Package `infinidata`

Our top level module

Expand source code

from .infinidata import *

__doc__ = infinidata.__doc__
if hasattr(infinidata, "__all__"):
    __all__ = infinidata.__all__

Sub-modules

infinidata.infinidata: Our top level module

Classes

class TableView (dict)

A view into a table. A table is a collection of columns, each of which has a name along with a dtype and a shape for the entries. E.g.:

tbl_dict = {
  "foo": np.arange(45*16*2, dtype=np.float32).reshape((45,16,2)),
  "bar": np.arange(45, dtype=np.int64),
  "baz": np.array(["hello"] * 45)
}
tbl = infinidata.TableView(tbl_dict)

Here, tbl_dict is a dictionary mapping column names to NumPy arrays. We use it to construct a TableView. The columns are "foo", "bar", and "baz", with dtypes float32, int64, and string, and shapes (16, 2), (), and () respectively. The table has 45 rows. The rows of a TableView can be accessed by subscripting with []: tv[5] gets row 5, tv[2:5] gets rows 2, 3, and 4, and tv[np.array([1, 3, 5])] gets rows 1, 3, and 5. You can also use a slice with a step size: tv[1:10:2] gets rows 1, 3, 5, 7, and 9. Fetching a range releases the GIL temporarily, the other subscripting methods do not.

Static methods

def batch_iter_concat(views, batch_size, drop_last_batch=False, threads=1, readahead=0): Iterate over the rows of list of TableViews in order, without creating a new view.
def concat(views): Concatenate multiple TableViews together
def load_from_disk(dir, filename): Load a TableView from disk. Provide a directory and a name, and the TableView along with its dependencies will be mapped. THE INFINIDATA DISK FORMAT IS NOT STABLE.

Methods

def batch_iter(self, /, batch_size, drop_last_batch=False, threads=1, readahead=0)

Iterate over the rows of a TableView in batches. The threads and readahead parameters can speed up loading at the expense of memory usage.

Parameters:

batch_size: The number of rows in each batch
drop_last_batch: If true, the last batch will be dropped if it's smaller than batch_size
threads: The number of threads to use for parallel loading. Must be at least 1, and less than or equal to readahead, unless readahead is 0.
readahead: The maximum number of batches to load ahead of time. Setting this to at least 1 will make data loading asynchronous with your python code that is consuming the iterator
batches will start being loaded as soon as the iterator is created, and will continue being loaded so long as there is space in the readahead buffer.

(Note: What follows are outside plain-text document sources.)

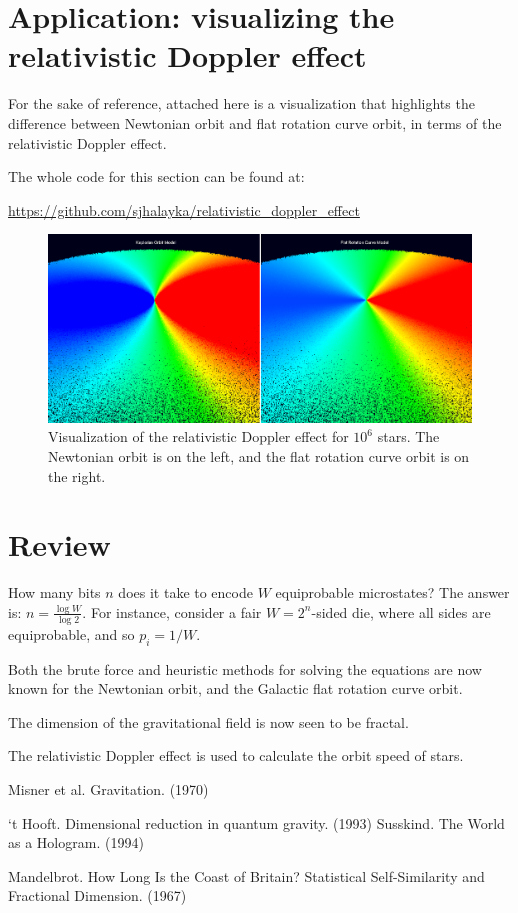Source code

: \documentclass[12pt]{article}
\begin{document}
\section{Application: visualizing the relativistic Doppler effect}
For the sake of reference, attached here is a visualization that highlights the difference between Newtonian orbit and flat rotation curve orbit, in terms of the relativistic Doppler effect.

The whole code for this section can be found at:

\url{https://github.com/sjhalayka/relativistic_doppler_effect}

\begin{figure} 
\centering
\label{fig2}
  \includegraphics[width = 7 in]{doppler.png}
  \caption{
Visualization of the relativistic Doppler effect for $10^6$ stars.
The Newtonian orbit is on the left, and the flat rotation curve orbit is on the right.
}
\end{figure}




\section{Review}

How many bits $n$ does it take to encode $W$ equiprobable microstates?
The answer is: $n = \frac{\log W}{\log 2}$.
For instance, consider a fair $W = 2^n$-sided die, where all sides are equiprobable, and so $p_i = 1/W$.

Both the brute force and heuristic methods for solving the equations are now known for the Newtonian orbit, and the Galactic flat rotation curve orbit.

The dimension of the gravitational field is now seen to be fractal.

The relativistic Doppler effect is used to calculate the orbit speed of stars.



\begin{thebibliography}{9}

 Misner et al. Gravitation. (1970)

 `t Hooft. Dimensional reduction in quantum gravity. (1993)
 Susskind. The World as a Hologram. (1994)

 Mandelbrot. How Long Is the Coast of Britain? Statistical Self-Similarity and Fractional Dimension. (1967)





\end{thebibliography}
\end{document}
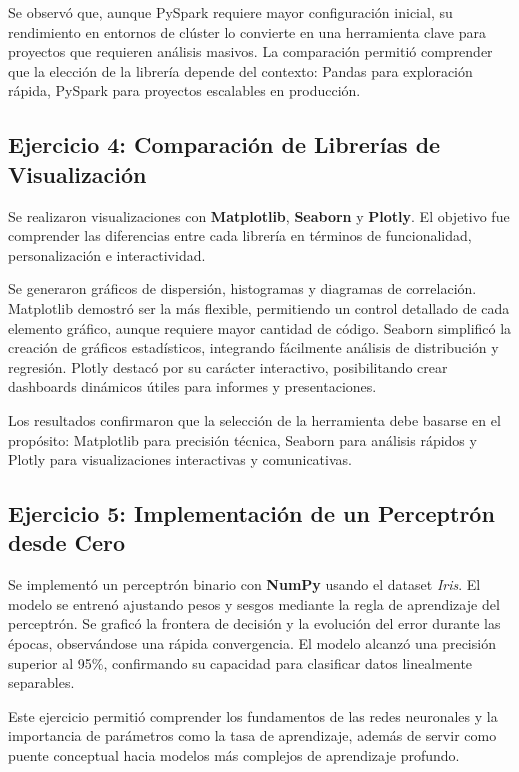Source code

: \documentclass[12pt,a4paper]{article}
\begin{document}
Se observó que, aunque PySpark requiere mayor configuración inicial, su rendimiento en entornos de clúster lo convierte en una herramienta clave para proyectos que requieren análisis masivos.  
La comparación permitió comprender que la elección de la librería depende del contexto: Pandas para exploración rápida, PySpark para proyectos escalables en producción.

\subsection{Ejercicio 4: Comparación de Librerías de Visualización}
Se realizaron visualizaciones con \textbf{Matplotlib}, \textbf{Seaborn} y \textbf{Plotly}.  
El objetivo fue comprender las diferencias entre cada librería en términos de funcionalidad, personalización e interactividad.  

Se generaron gráficos de dispersión, histogramas y diagramas de correlación.  
Matplotlib demostró ser la más flexible, permitiendo un control detallado de cada elemento gráfico, aunque requiere mayor cantidad de código.  
Seaborn simplificó la creación de gráficos estadísticos, integrando fácilmente análisis de distribución y regresión.  
Plotly destacó por su carácter interactivo, posibilitando crear dashboards dinámicos útiles para informes y presentaciones.  

Los resultados confirmaron que la selección de la herramienta debe basarse en el propósito: Matplotlib para precisión técnica, Seaborn para análisis rápidos y Plotly para visualizaciones interactivas y comunicativas.

\subsection{Ejercicio 5: Implementación de un Perceptrón desde Cero}
Se implementó un perceptrón binario con \textbf{NumPy} usando el dataset \textit{Iris}.  
El modelo se entrenó ajustando pesos y sesgos mediante la regla de aprendizaje del perceptrón.  
Se graficó la frontera de decisión y la evolución del error durante las épocas, observándose una rápida convergencia.  
El modelo alcanzó una precisión superior al 95\%, confirmando su capacidad para clasificar datos linealmente separables.  

Este ejercicio permitió comprender los fundamentos de las redes neuronales y la importancia de parámetros como la tasa de aprendizaje, además de servir como puente conceptual hacia modelos más complejos de aprendizaje profundo.
\end{document}
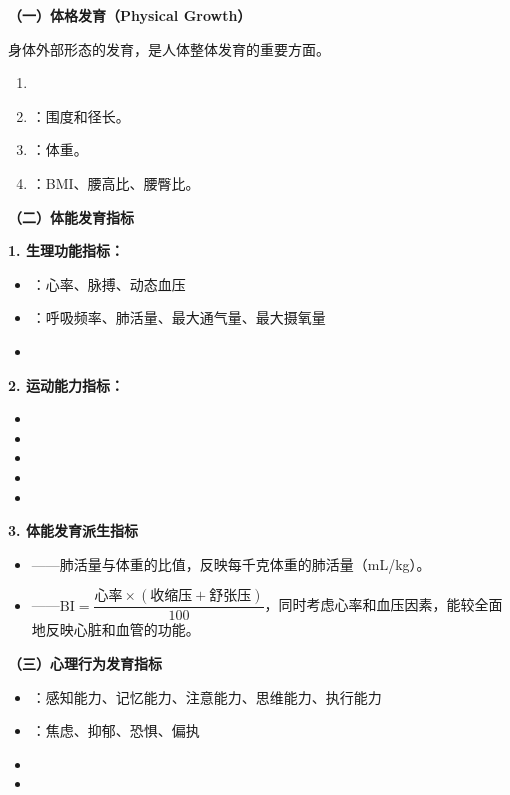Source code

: \begin{defbox}
\textbf{（一）体格发育（Physical Growth）}

身体外部形态的发育，是人体整体发育的重要方面。

\begin{enumerate}[leftmargin=*]
    \item {}
    \item {}：围度和径长。
    \item {}：体重。
    \item {}：BMI、腰高比、腰臀比。
\end{enumerate}
\end{defbox}

\begin{keybox}
\textbf{（二）体能发育指标}

\textbf{1. 生理功能指标：}
\begin{itemize}[leftmargin=*]
    \item {}：心率、脉搏、动态血压
    \item {}：呼吸频率、肺活量、最大通气量、最大摄氧量
    \item {}
\end{itemize}

\textbf{2. 运动能力指标：}
\begin{itemize}[leftmargin=*]
    \item {}
    \item {}
    \item {}
    \item {}
    \item {}
\end{itemize}

\textbf{3. 体能发育派生指标}
\begin{itemize}[leftmargin=*]
    \item {}——肺活量与体重的比值，反映每千克体重的肺活量（mL/kg）。
    \item {}——$\text{BI} = \dfrac{\text{心率} \times (\text{收缩压} + \text{舒张压})}{100}$，同时考虑心率和血压因素，能较全面地反映心脏和血管的功能。
\end{itemize}
\end{keybox}

\begin{keybox}
\textbf{（三）心理行为发育指标}

\begin{itemize}[leftmargin=*]
    \item {}：感知能力、记忆能力、注意能力、思维能力、执行能力
    \item {}：焦虑、抑郁、恐惧、偏执
    \item {}
    \item {}
\end{itemize}
\end{keybox}



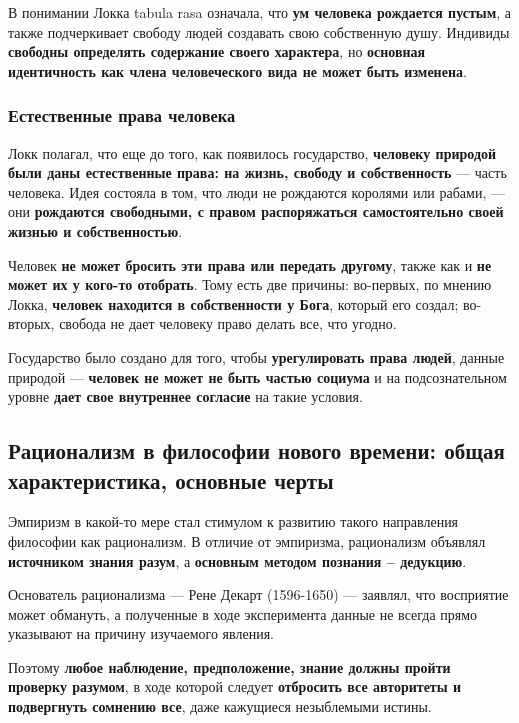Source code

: \documentclass{article}
\begin{document}
\begin{flushleft}
\hfill

В понимании Локка tabula rasa означала, что \textbf{ум человека рождается пустым}, а также подчеркивает свободу людей создавать свою собственную душу. Индивиды \textbf{свободны определять содержание своего характера}, но \textbf{основная идентичность как члена человеческого вида не может быть изменена}.

\subsubsection{Естественные права человека}

Локк полагал, что еще до того, как появилось государство, \textbf{человеку природой были даны естественные права: на жизнь, свободу и собственность} — часть человека. Идея состояла в том, что люди не рождаются королями или рабами, — они \textbf{рождаются свободными, с правом распоряжаться самостоятельно своей жизнью и собственностью}.

\hfill

Человек \textbf{не может бросить эти права или передать другому}, также как и \textbf{не может их у кого-то отобрать}. Тому есть две причины: во-первых, по мнению Локка, \textbf{человек находится в собственности у Бога}, который его создал; во-вторых, свобода не дает человеку право делать все, что угодно.

\hfill

Государство было создано для того, чтобы \textbf{урегулировать права людей}, данные природой — \textbf{человек не может не быть частью социума} и на подсознательном уровне \textbf{дает свое внутреннее согласие} на такие условия.

\subsection{Рационализм в философии нового времени: общая характеристика, основные черты}

Эмпиризм в какой-то мере стал стимулом к развитию такого направления философии как рационализм. В отличие от эмпиризма, рационализм объявлял \textbf{источником знания разум}, а \textbf{основным методом познания – дедукцию}.

Основатель рационализма — Рене Декарт (1596-1650) — заявлял, что восприятие может обмануть, а полученные в ходе эксперимента данные не всегда прямо указывают на причину изучаемого явления.

Поэтому \textbf{любое наблюдение, предположение, знание должны пройти проверку разумом}, в ходе которой следует \textbf{отбросить все авторитеты и подвергнуть сомнению все}, даже кажущиеся незыблемыми истины.


\end{flushleft}
\end{document}
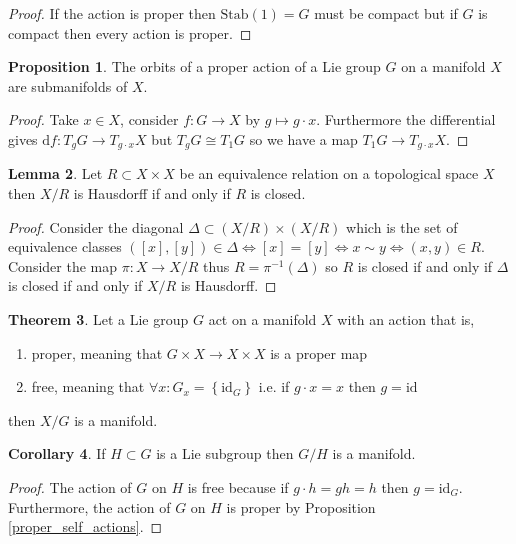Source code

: \documentclass[12pt]{extarticle}
\newcommand{\id}{\mathrm{id}}
\theoremstyle{definition}
\newtheorem{theorem}{Theorem}[section]
\newtheorem{lemma}[theorem]{Lemma}
\newtheorem{proposition}[theorem]{Proposition}
\newtheorem{corollary}[theorem]{Corollary}
\begin{document}
\begin{proof}
If the action is proper then $\mathrm{Stab}(1) = G$ must be compact but if $G$ is compact then every action is proper. 
\end{proof}

\begin{proposition}
The orbits of a proper action of a Lie group $G$ on a manifold $X$ are submanifolds of $X$.
\end{proposition}

\begin{proof}
Take $x \in X$, consider $f : G \to X$ by $g \mapsto g \cdot x$. Furthermore the differential gives $\mathrm{d}f : T_g G \to T_{g\cdot x} X$ but $T_g G \cong T_1 G$ so we have a map $T_1 G \to T_{g \cdot x} X$. 
\end{proof}

\begin{lemma}
Let $R \subset X \times X$ be an equivalence relation on a topological space $X$ then $X / R$ is Hausdorff if and only if $R$ is closed. 
\end{lemma}

\begin{proof}
Consider the diagonal $\Delta \subset (X / R) \times (X / R)$ which is the set of equivalence classes $([x], [y]) \in \Delta \iff [x] = [y] \iff x \sim y \iff (x, y) \in R$. Consider the map $\pi : X \to X / R$ thus $R = \pi^{-1}(\Delta)$ so $R$ is closed if and only if $\Delta$ is closed if and only if $X/R$ is Hausdorff. 
\end{proof}


\begin{theorem}
Let a Lie group $G$ act on a manifold $X$ with an action that is,
\begin{enumerate}
\item proper, meaning that $G \times X \to X \times X$ is a proper map
\item free, meaning that $\forall x : G_x = \left\{ \id_G \right\}$ i.e. if $g \cdot x = x$ then $g = \id$
\end{enumerate}
then $X / G$ is a manifold. 
\end{theorem}

\begin{corollary}
If $H \subset G$ is a Lie subgroup then $G / H$ is a manifold.
\end{corollary}

\begin{proof}
The action of $G$ on $H$ is free because if $g \cdot h = gh = h$ then $g = \id_G$. Furthermore, the action of $G$ on $H$ is proper by Proposition \ref{proper_self_actions}.
\end{proof}
\end{document}
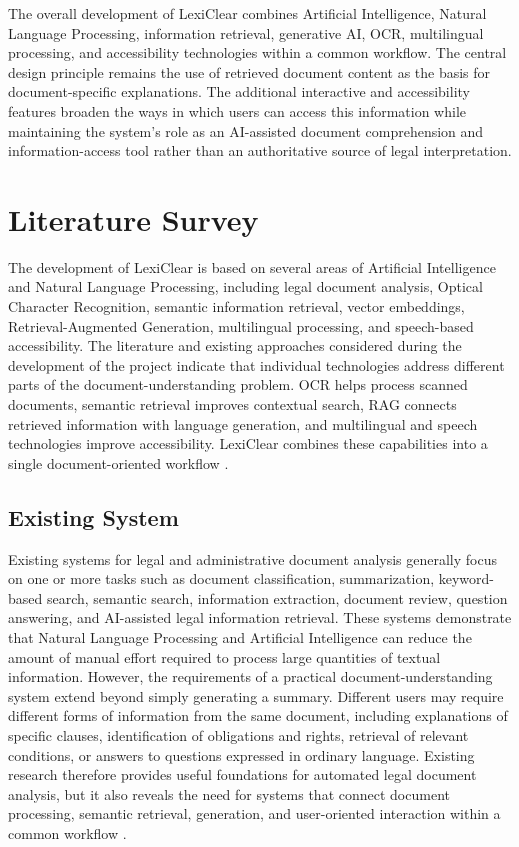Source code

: \documentclass[12pt,a4paper,oneside]{report}
\begin{document}
The overall development of LexiClear combines Artificial Intelligence,
Natural Language Processing, information retrieval, generative AI, OCR,
multilingual processing, and accessibility technologies within a common
workflow. The central design principle remains the use of retrieved document
content as the basis for document-specific explanations. The additional
interactive and accessibility features broaden the ways in which users can
access this information while maintaining the system's role as an
AI-assisted document comprehension and information-access tool rather than an
authoritative source of legal interpretation.

\chapter{Literature Survey}

The development of LexiClear is based on several areas of Artificial Intelligence
and Natural Language Processing, including legal document analysis, Optical
Character Recognition, semantic information retrieval, vector embeddings,
Retrieval-Augmented Generation, multilingual processing, and speech-based
accessibility. The literature and existing approaches considered during the
development of the project indicate that individual technologies address
different parts of the document-understanding problem. OCR helps process
scanned documents, semantic retrieval improves contextual search, RAG connects
retrieved information with language generation, and multilingual and speech
technologies improve accessibility. LexiClear combines these capabilities into a single
document-oriented workflow \cite{mahoney2019,kandula2023,jurisai2025}.

\section{Existing System}

Existing systems for legal and administrative document analysis generally focus
on one or more tasks such as document classification, summarization,
keyword-based search, semantic search, information extraction, document review,
question answering, and AI-assisted legal information retrieval. These systems
demonstrate that Natural Language Processing and Artificial Intelligence can
reduce the amount of manual effort required to process large quantities of
textual information. However, the requirements of a practical
document-understanding system extend beyond simply generating a summary.
Different users may require different forms of information from the same
document, including explanations of specific clauses, identification of
obligations and rights, retrieval of relevant conditions, or answers to
questions expressed in ordinary language. Existing research therefore provides
useful foundations for automated legal document analysis, but it also reveals
the need for systems that connect document processing, semantic retrieval,
generation, and user-oriented interaction within a common workflow
\cite{mahoney2019,kandula2023,pramanik2025}.
\end{document}
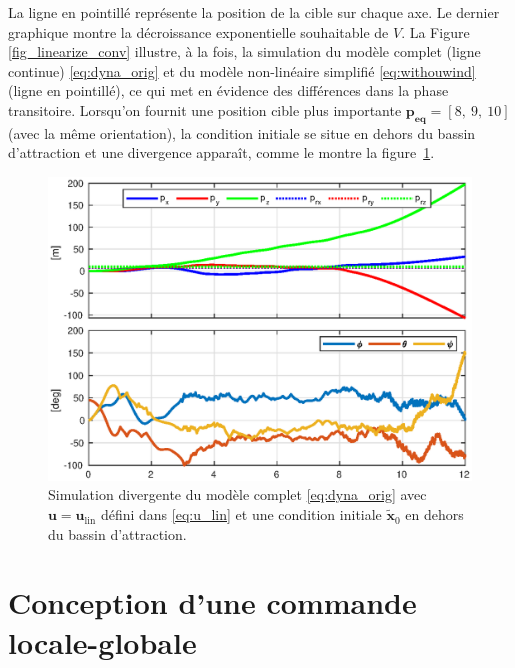  La ligne en pointillé représente la position de la cible sur chaque axe. Le dernier graphique montre la décroissance exponentielle souhaitable de $V$.
La Figure \ref{fig_linearize_conv} illustre, à la fois, la simulation du modèle complet (ligne continue) \eqref{eq:dyna_orig} et du modèle non-linéaire simplifié \eqref{eq:withouwind} (ligne en pointillé), ce qui met en évidence des différences dans la phase transitoire.
Lorsqu'on fournit une position cible plus importante $\boldsymbol{p_{\text{eq}}} =[8,~9,~10]$(avec la même orientation), la condition initiale se situe en dehors du bassin d'attraction et une divergence apparaît, comme le montre la figure~\ref{fig_linearize_div}.

\begin{figure}[ht!]
    \centering
    \includegraphics[trim=0cm 0cm 0cm 0cm,clip,width=0.8\columnwidth]{figures/diverge2.eps}
    \caption{Simulation divergente du modèle complet \eqref{eq:dyna_orig} avec $\boldsymbol{u} = \boldsymbol{u}_{\text{lin}}$ défini dans 
    \eqref{eq:u_lin} et une condition initiale $\tilde{ \boldsymbol{x}}_0$ en dehors du bassin d'attraction.}
    \label{fig_linearize_div}
\end{figure}



\section{Conception d'une commande locale-globale}
\label{sec:ctrl_hyste}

def new_view(self, /, mapping)

Make a new TableView from an existing one, remapping the indices either using an index array or a range. E.g.:

tv = infinidata.TableView({"foo": np.arange(45, dtype=np.int64)})
tv2 = tv.new_view(np.array([1, 3, 5]))
tv3 = tv.new_view(slice(1, 10, 2))
tv4 = tv.new_view(slice(None, None, -1))

tv2 is a new view with the 1st, 3rd, and 5th rows of tv. The slice function is equivalent the [start:stop:step] notation used when subscripting. tv3 is a new view with the 1st, 3rd, 5th, 7th, and 9th rows of tv. tv4 is a new view with the rows of tv in reverse order.

def remove_matching_strings(self, /, column, strings_to_remove)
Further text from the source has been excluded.